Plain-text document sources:

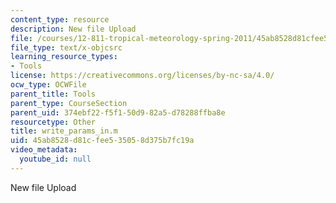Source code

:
 ```yaml
---
content_type: resource
description: New file Upload
file: /courses/12-811-tropical-meteorology-spring-2011/45ab8528d81cfee535058d375b7fc19a_write_params_in.m
file_type: text/x-objcsrc
learning_resource_types:
- Tools
license: https://creativecommons.org/licenses/by-nc-sa/4.0/
ocw_type: OCWFile
parent_title: Tools
parent_type: CourseSection
parent_uid: 374ebf22-f5f1-50d9-82a5-d78288ffba8e
resourcetype: Other
title: write_params_in.m
uid: 45ab8528-d81c-fee5-3505-8d375b7fc19a
video_metadata:
  youtube_id: null
---
```

New file Upload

## Problem statement
Write out each entry word for word, images excluded.

## Expected output
Source code

:
 ```yaml
---
content_type: resource
description: New file Upload
file: /courses/12-811-tropical-meteorology-spring-2011/45ab8528d81cfee535058d375b7fc19a_write_params_in.m
file_type: text/x-objcsrc
learning_resource_types:
- Tools
license: https://creativecommons.org/licenses/by-nc-sa/4.0/
ocw_type: OCWFile
parent_title: Tools
parent_type: CourseSection
parent_uid: 374ebf22-f5f1-50d9-82a5-d78288ffba8e
resourcetype: Other
title: write_params_in.m
uid: 45ab8528-d81c-fee5-3505-8d375b7fc19a
video_metadata:
  youtube_id: null
---
```

New file Upload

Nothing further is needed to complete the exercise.